Tutorial: Migrate MongoDB to Azure Cosmos DB's API for MongoDB offline using MongoDB native tools
APPLIES TO: MongoDB
Important
Please read this entire guide before carrying out your migration steps.
This MongoDB migration guide is part of series on MongoDB migration. The critical MongoDB migration steps are pre-migration, migration, and post-migration, as shown below.
Overview of data migration using MongoDB native tools
You can use MongoDB native tools to perform an offline (one-time) migration of databases from an on-premises or cloud instance of MongoDB to Azure Cosmos DB's API for MongoDB.
In this tutorial, you learn how to:
- Choose the appropriate MongoDB native tool for your use-case
- Run the migration.
- Monitor the migration.
- Verify that migration was successful.
In this tutorial, you migrate a dataset in MongoDB hosted in an Azure Virtual Machine to Azure Cosmos DB's API for MongoDB by using MongoDB native tools. The MongoDB native tools are a set of binaries that facilitate data manipulation on an existing MongoDB instance. Since Azure Cosmos DB exposes an API for MongoDB, the MongoDB native tools are able to insert data into Azure Cosmos DB. The focus of this doc is on migrating data out of a MongoDB instance using mongoexport/mongoimport or mongodump/mongorestore. Since the native tools connect to MongoDB using connection strings, you can run the tools anywhere, however we recommend running these tools within the same network as the MongoDB instance to avoid firewall issues.
The MongoDB native tools can move data only as fast as the host hardware allows; the native tools can be the simplest solution for small datasets where total migration time is not a concern. MongoDB Spark connector, Azure Data Migration Service (DMS), or Azure Data Factory (ADF) can be better alternatives if you need a scalable migration pipeline.
If you don't have a MongoDB source set up already, see the article Install and configure MongoDB on a Windows VM in Azure.
Prerequisites
To complete this tutorial, you need to:
- Complete the pre-migration steps such as estimating throughput, choosing a partition key, and the indexing policy.
- Create an Azure Cosmos DB for MongoDB account.
- Log into your MongoDB instance
- Download and install the MongoDB native tools from this link.
- Ensure that your MongoDB native tools version matches your existing MongoDB instance.
- If your MongoDB instance has a different version than Azure Cosmos DB for MongoDB, then install both MongoDB native tool versions and use the appropriate tool version for MongoDB and Azure Cosmos DB for MongoDB, respectively.
- Add a user with
readWrite
permissions, unless one already exists. Later in this tutorial, provide this username/password to the mongoexport and mongodump tools.

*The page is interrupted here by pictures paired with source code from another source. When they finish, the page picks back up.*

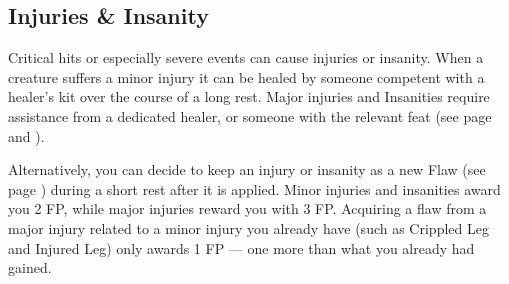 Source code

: 
\subsection*{Injuries \& Insanity} \label{ssec::injuriesandinsanity}
    Critical hits or especially severe events can cause injuries or insanity.
    When a creature suffers a minor injury it can be healed by someone competent with a healer's kit over the course of a long rest.
    Major injuries and Insanities require assistance from a dedicated healer, or someone with the relevant feat (see page \pageref{feat::physician} and \pageref{feat::therapist}).

    Alternatively, you can decide to keep an injury or insanity as a new Flaw (see page \pageref{ssec::flaws}) during a short rest after it is applied.
    Minor injuries and insanities award you 2 FP, while major injuries reward you with 3 FP.
    Acquiring a flaw from a major injury related to a minor injury you already have (such as Crippled Leg and Injured Leg) only awards 1 FP --- one more than what you already had gained.

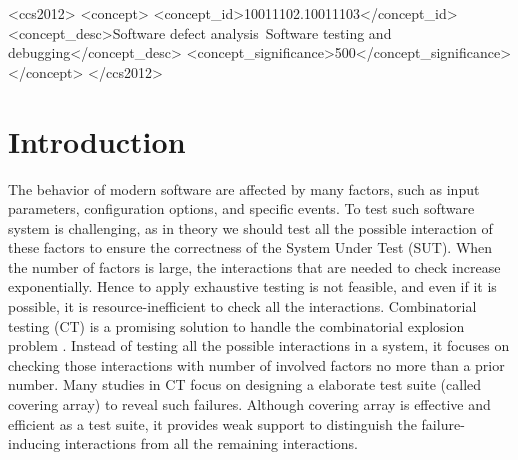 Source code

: \documentclass{sig-alternate-05-2015}
\begin{document}
\begin{CCSXML}
<ccs2012>
<concept>
<concept_id>10011102.10011103</concept_id>
<concept_desc>Software defect analysis~Software testing and debugging</concept_desc>
<concept_significance>500</concept_significance>
</concept>
</ccs2012>
\end{CCSXML}


%
%


%
%

%
%
\printccsdesc




\section{Introduction}\label{sec:intro}
The behavior of modern software are affected by many factors, such as input parameters, configuration options, and specific events. To test such software system is challenging, as in theory we should test all the possible interaction of these factors to ensure the correctness of the System Under Test (SUT)\cite{song2012itree}. When the number of factors is large, the interactions that are needed to check increase exponentially. Hence to apply exhaustive testing is not feasible, and even if it is possible, it is resource-inefficient to check all the interactions. Combinatorial testing (CT) is a promising solution to handle the combinatorial explosion problem \cite{kuhn2002investigation,kuhn2004software}. Instead of testing all the possible interactions in a system, it focuses on checking those interactions with number of involved factors no more than a prior number. Many studies in CT focus on designing a elaborate test suite (called covering array) to reveal such failures. Although covering array is effective and efficient as a test suite, it provides weak support to distinguish the failure-inducing interactions from all the remaining interactions.
\end{document}
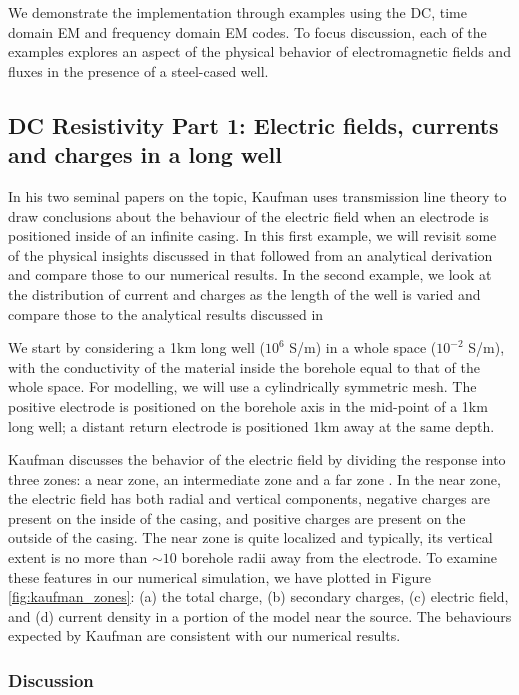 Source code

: We demonstrate the implementation through examples using the DC, time domain EM and frequency domain EM codes. To focus discussion, each of the examples explores an aspect of the physical behavior of electromagnetic fields and fluxes in the presence of a steel-cased well.
\subsection{DC Resistivity Part 1: Electric fields, currents and charges in a long well}
\label{sec:dc_resistivity_part1}

In his two seminal papers on the topic, Kaufman uses transmission line theory to draw conclusions about the behaviour of the electric field when an electrode is positioned inside of an infinite casing. In this first example, we will revisit some of the physical insights discussed in \citep{Kaufman1990, Kaufman1993} that followed from an analytical derivation and compare those to our numerical results. In the second example, we look at the distribution of current and charges as the length of the well is varied and compare those to the analytical results discussed in \citep{Kaufman1993}

We start by considering a 1km long well ($10^6$ S/m) in a whole space ($10^{-2}$ S/m), with the conductivity of the material inside the borehole equal to that of the whole space.  For modelling, we will use a cylindrically symmetric mesh. The positive electrode is positioned on the borehole axis in the mid-point of a 1km long well;  a distant return electrode is positioned 1km away at the same depth.

Kaufman discusses the behavior of the electric field by dividing the response into three zones: a near zone, an intermediate zone and a far zone \citep{Kaufman1990, Kaufman1993}. In the near zone, the electric field has both radial and vertical components, negative charges are present on the inside of the casing, and positive charges are present on the outside of the casing. The near zone is quite localized and typically, its vertical extent is no more than $\sim 10$ borehole radii away from the electrode. To examine these features in our numerical simulation, we have plotted in Figure \ref{fig:kaufman_zones}: (a)  the total charge, (b) secondary charges, (c) electric field, and (d) current density in a portion of the model near the source. The behaviours expected by Kaufman are consistent with our numerical results.

\subsubsection{Discussion}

- Download and install the MongoDB native tools from this link.
Configure Azure Cosmos DB Server Side Retries
Customers migrating from MongoDB to Azure Cosmos DB benefit from resource governance capabilities, which guarantee the ability to fully utilize your provisioned RU/s of throughput. Azure Cosmos DB may throttle a given request in the course of migration if that request exceeds the container provisioned RU/s; then that request needs to be retried. The round-trip time involved in the network hop between the migration tool and Azure Cosmos DB impacts the overall response time of that request; furthermore MongoDB native tools may not handle retries. The Server Side Retry feature of Azure Cosmos DB allows the service to intercept throttle error codes and retry with much lower round-trip time, dramatically improving request response times. From the perspective of MongoDB native tools, the need to handle retries is minimized, which will positively impact your experience during migration.

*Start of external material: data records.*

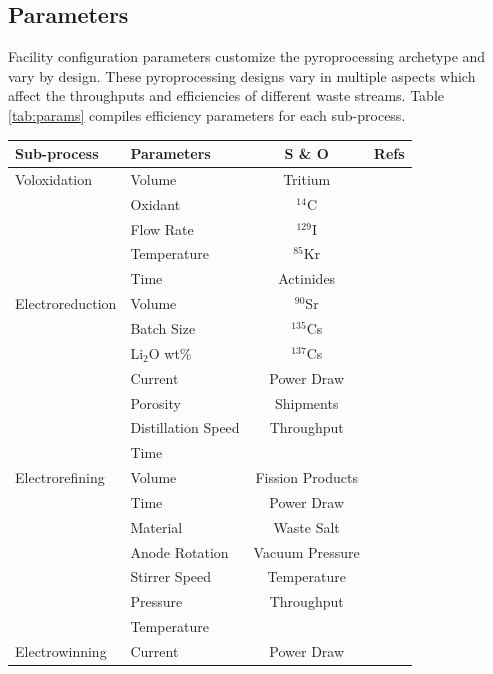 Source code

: \documentclass{anstrans}
\begin{document}
\subsection{Parameters}
Facility configuration parameters customize the pyroprocessing archetype and vary by design. 
These pyroprocessing designs vary in multiple aspects which affect the throughputs and efficiencies of different waste streams. 
Table \ref{tab:params} compiles efficiency parameters for each sub-process.

\begin{table}[h]
	\centering
	\begin{tabularx}{0.5\textwidth}{llcr}
		\hline
		\textbf{Sub-process} & \textbf{Parameters} & \textbf{S \& O} & \textbf{Refs} \\
		\hline
		Voloxidation & Volume & Tritium & \cite{jubin_spent_2009} \\
		& Oxidant & $^{14}$C & \cite{flowsheet_1998} \\
		& Flow Rate &  $^{129}$I &  \\
		& Temperature & $^{85}$Kr &  \\
		& Time & Actinides & \\ \hline
		Electroreduction & Volume & $^{90}$Sr & \cite{Borrelli_2017} \\
		& Batch Size & $^{135}$Cs & \cite{flowsheet_1998} \\
		& Li$_2$O wt\% & $^{137}$Cs & \cite{choi_electrochemical_2015} \\
		& Current & Power Draw & \cite{lee_korean_2011} \\
		& Porosity & Shipments & \cite{lee_modeling_2016} \\
		& Distillation Speed & Throughput & \\ 
		& Time & & \\ \hline
		Electrorefining & Volume & Fission Products & \cite{lee_advanced_2008} \\
		& Time & Power Draw & \cite{lee_korean_2011} \\
		& Material & Waste Salt & \cite{flowsheet_1998} \\
		& Anode Rotation & Vacuum Pressure & \cite{koyama_development_2012} \\
		& Stirrer Speed & Temperature & \cite{kim_development_2013} \\
		& Pressure & Throughput & \\
		& Temperature & & \\ \hline
		Electrowinning & Current & Power Draw & \cite{flowsheet_1998} \\

\end{tabularx}
\end{table}
\end{document}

You can find the Server Side Retry capability in the Features blade of the Azure Cosmos DB portal
And if it is Disabled, then we recommend you enable it as shown below
Choose the proper MongoDB native tool
- mongoexport/mongoimport is the best pair of migration tools for migrating a subset of your MongoDB database.
- mongoexport exports your existing data to a human-readable JSON or CSV file. mongoexport takes an argument specifying the subset of your existing data to export.

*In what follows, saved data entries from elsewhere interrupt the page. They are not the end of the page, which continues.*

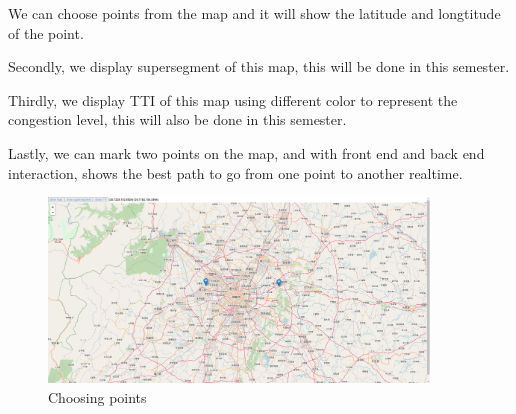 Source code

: \documentclass[fontset=none]{ctexart}
\theoremstyle{definition}
\theoremstyle{remark}
\begin{document}
      We can choose points from the map and it will show the latitude and longtitude of the point.

      Secondly, we display supersegment of this map, this will be done in this semester.

      Thirdly, we display TTI of this map using different color to represent the congestion level, this will also be done in this semester.

      Lastly, we can mark two points on the map, and with front end and back end interaction, shows the best path to go from one point to another realtime.

      \begin{figure}[H]
          \centering
          \includegraphics[width=0.9\textwidth]{images/Choice.jpg}
          \newline
          \caption{Choosing points}
      \end{figure}

% 
% 
\end{document}

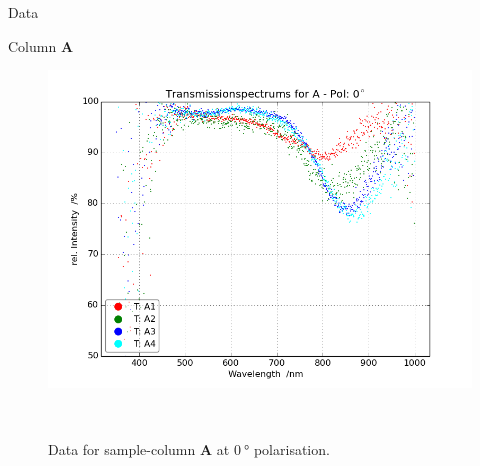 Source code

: \begin{appendix}
  \label{Anhang}
  
  
  
  \begin{chapter}{Data}
    \label{Appendix:Data}
    
    
    \newpage
    \begin{section}{Column \textbf{A}}
      \label{Appendix:DataA}
      
      \begin{figure}[ht!]
        \centering
        \begin{minipage}{.92\textwidth}
          \centering
          \includegraphics[width=\textwidth]{Figures/TransspecRAW_APol0.png}
          \caption{Data for sample-column \textbf{A} at $\SI{0}{\degree}$
              polarisation.}
          \label{fig:TransspecRAW_APol0}
        \end{minipage}\\
        \begin{minipage}{.92\textwidth}
          \centering

\end{minipage}
\end{figure}
\end{section}
\end{chapter}
\end{appendix}
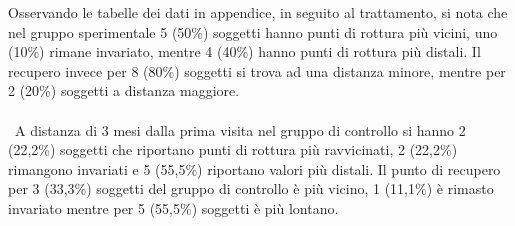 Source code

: Osservando le tabelle dei dati in appendice, in seguito al trattamento, si nota che nel gruppo sperimentale 5 (50\%) soggetti hanno punti di rottura più vicini, uno (10\%) rimane invariato, mentre 4 (40\%) hanno punti di rottura più distali. Il recupero invece per 8 (80\%) soggetti si trova ad una distanza minore, mentre per 2 (20\%) soggetti a distanza maggiore. 
\\\ \\\
A distanza di 3 mesi dalla prima visita nel gruppo di controllo si hanno 2 (22,2\%) soggetti che riportano punti di rottura più ravvicinati, 2 (22,2\%) rimangono invariati e 5 (55,5\%) riportano valori più distali. Il punto di recupero per 3 (33,3\%) soggetti del gruppo di controllo è più vicino, 1 (11,1\%) è rimasto invariato mentre per 5 (55,5\%) soggetti è più lontano. 

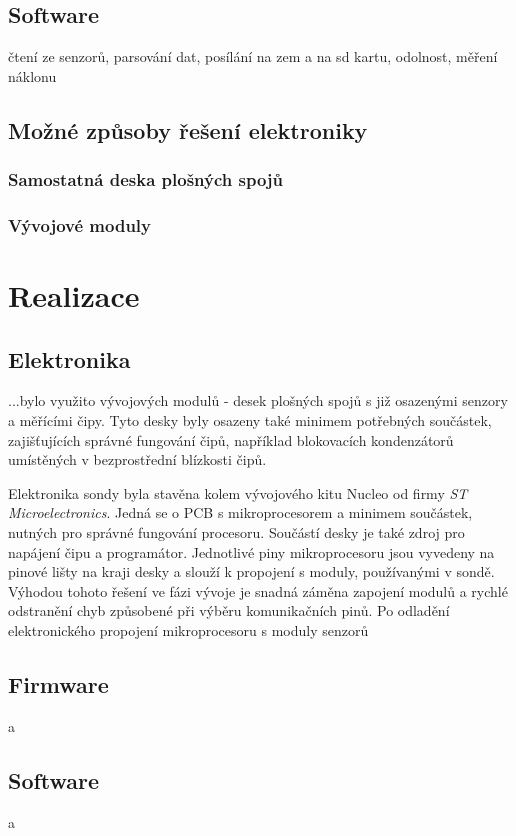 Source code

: \documentclass[twoside]{ctuthesis}
\theoremstyle{plain}
\theoremstyle{definition}
\theoremstyle{note}
\begin{document}
\section{Software}
čtení ze senzorů, parsování dat, posílání na zem a na sd kartu, odolnost, měření náklonu

\section{Možné způsoby řešení elektroniky}
\subsection{Samostatná deska plošných spojů}
\subsection{Vývojové moduly}


\chapter{Realizace}
\section{Elektronika}
...bylo využito vývojových modulů - desek plošných spojů s již osazenými senzory a měřícími čipy. Tyto desky byly osazeny také minimem potřebných součástek, zajišťujících správné fungování čipů, například blokovacích kondenzátorů umístěných v bezprostřední blízkosti čipů. 

Elektronika sondy byla stavěna kolem vývojového kitu Nucleo od firmy \textit{ST Microelectronics}. Jedná se o PCB s mikroprocesorem a minimem součástek, nutných pro správné fungování procesoru. Součástí desky je také zdroj pro napájení čipu a programátor. Jednotlivé piny mikroprocesoru jsou vyvedeny na pinové lišty na kraji desky a slouží k propojení s moduly, používanými v sondě. Výhodou tohoto řešení ve fázi vývoje je snadná záměna zapojení modulů a rychlé odstranění chyb způsobené při výběru komunikačních pinů. Po odladění elektronického propojení mikroprocesoru s moduly senzorů


\section{Firmware}
a
\section{Software}
a
\end{document}
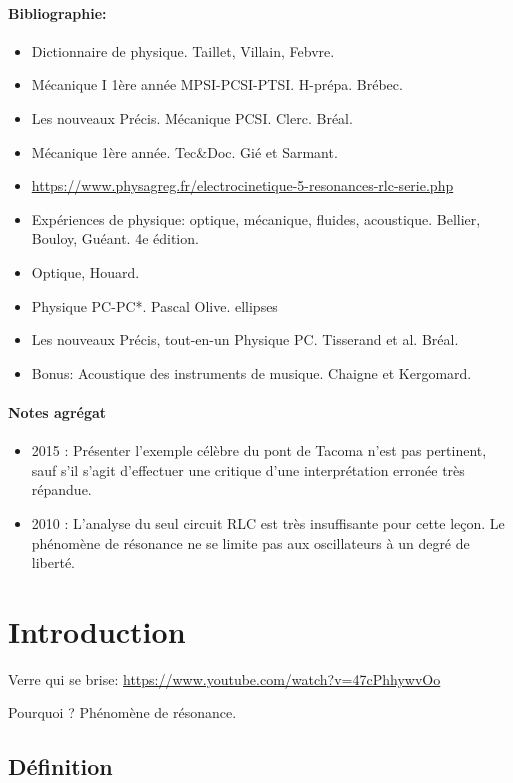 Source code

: \documentclass[11pt]{report}
\numberwithin{figure}{section}
\numberwithin{equation}{section}
\numberwithin{table}{section}
\newcommand{\1}{\boldsymbol{1}}
\begin{document}
\paragraph*{Bibliographie:}
\begin{itemize}
\item Dictionnaire de physique. Taillet, Villain, Febvre.
\item Mécanique I 1ère année MPSI-PCSI-PTSI. H-prépa. Brébec.
\item Les nouveaux Précis. Mécanique PCSI. Clerc. Bréal.
\item Mécanique 1ère année. Tec\&Doc. Gié et Sarmant.
\item \url{https://www.physagreg.fr/electrocinetique-5-resonances-rlc-serie.php}
\item Expériences de physique: optique, mécanique, fluides, acoustique. Bellier, Bouloy, Guéant. 4e édition.
\item Optique, Houard.
\item Physique PC-PC*. Pascal Olive. ellipses
\item Les nouveaux Précis, tout-en-un Physique PC. Tisserand et al. Bréal.
\item Bonus: Acoustique des instruments de musique. Chaigne et Kergomard.
\end{itemize}


\paragraph{Notes agrégat}
\begin{itemize}
\item 2015 : Présenter l’exemple célèbre du pont de Tacoma n’est pas pertinent, sauf s’il s’agit d’effectuer une critique d’une interprétation erronée très répandue.
\item 2010 : L’analyse du seul circuit RLC est très insuffisante pour cette leçon. Le phénomène de résonance ne se limite pas aux oscillateurs à un degré de liberté.
\end{itemize}

\section*{Introduction}

Verre qui se brise: \url{https://www.youtube.com/watch?v=47cPhhywvOo}

Pourquoi ? Phénomène de résonance.


\subsection*{Définition}
\end{document}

- mongoimport opens a JSON or CSV file and inserts the content into the target database instance (Azure Cosmos DB in this case.).
- Note that JSON and CSV are not a compact formats; you may incur excess network charges as mongoimport sends data to Azure Cosmos DB.
- mongodump/mongorestore is the best pair of migration tools for migrating your entire MongoDB database. The compact BSON format will make more efficient use of network resources as the data is inserted into Azure Cosmos DB.
- mongodump exports your existing data as a BSON file.
- mongorestore imports your BSON file dump into Azure Cosmos DB.
- As an aside - if you simply have a small JSON file that you want to import into Azure Cosmos DB for MongoDB, the mongoimport tool is a quick solution for ingesting the data.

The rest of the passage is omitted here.